The general hardware setup can be seen in Fig. 2. Compared to the setup Reichenbach et al. proposed in [13] the accelerator cores are no longer limited to fixed function accelerators. Now programmable soft-core architectures are also possible. Moreover, with our extention their custom MIPS host processor can be replaced by a high-performance ARM ASIC. Our design is the same for all Zynq-based designs from low-cost UltraZed and Ultra96 boards to the high-end Sidewinder-100. On the host side the ARM Cortex A-53 is used for the reasons explained in Sect. 3.1. It dispatches all tasks which need to be accelerated to the Nyuzi vector processor. The connection between these main components is realized with the LibHSA library described in Sect. 3.3. It acts as middleware between host and accelerator to provide a uniform HSA-based interface and communication protocol. The central component is the packet processor which manages all submitted kernels. Since the task dispatch always follows the HSA specifications there is no difference between the instruction sets of different host processors. This means on the software side any programming language with an HSA backend is supported including upcoming, future backends. However, the physical connection on the hardware level differs making adaptions necessary.

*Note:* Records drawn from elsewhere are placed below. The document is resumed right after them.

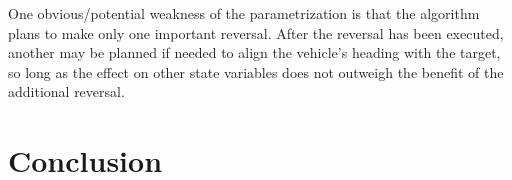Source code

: \documentclass[letterpaper, preprint, paper,11pt]{AAS}
\begin{document}
One obvious/potential weakness of the parametrization is that the algorithm plans to make only one important reversal. After the reversal has been executed, another may be planned if needed to align the vehicle's heading with the target, so long as the effect on other state variables does not outweigh the benefit of the additional reversal. 

\section{Conclusion}



\end{document}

First, the way to send and receive interrupts differs between the Zynq ARM core and MIPS host processor. While Reichenbach et al.’s custom MIPS has dedicated pins for all needed in- and outgoing interrupts, this had to be changed to GPIO for the ARM processor.

Secondly, in the Zynq system there is only one main DRAM memory region where data is shared and this is accessible with the same addresses from PS an PL. This means in contrast to a x86/PCIe setup the shared virtual memory requirement is trivially satisfied in the Zynq MPSoC system.

Lastly, in an MPSoC system the DRAM is accessed via the Zynq IP core. Here, cache coherency can be established with the integrated CCI-400. This means no additional hardware units or software changes to the packet processor are needed to fulfill this requirement. However, not all accelerators (like Nyuzi) support cache snooping via ACE, such that this property can be relaxed if the specific application doesn’t need it. For that reason, to have both, high-throughput DMA and (one-way) cache coherency, the AXI HPC ports were used to access the DRAM from PL.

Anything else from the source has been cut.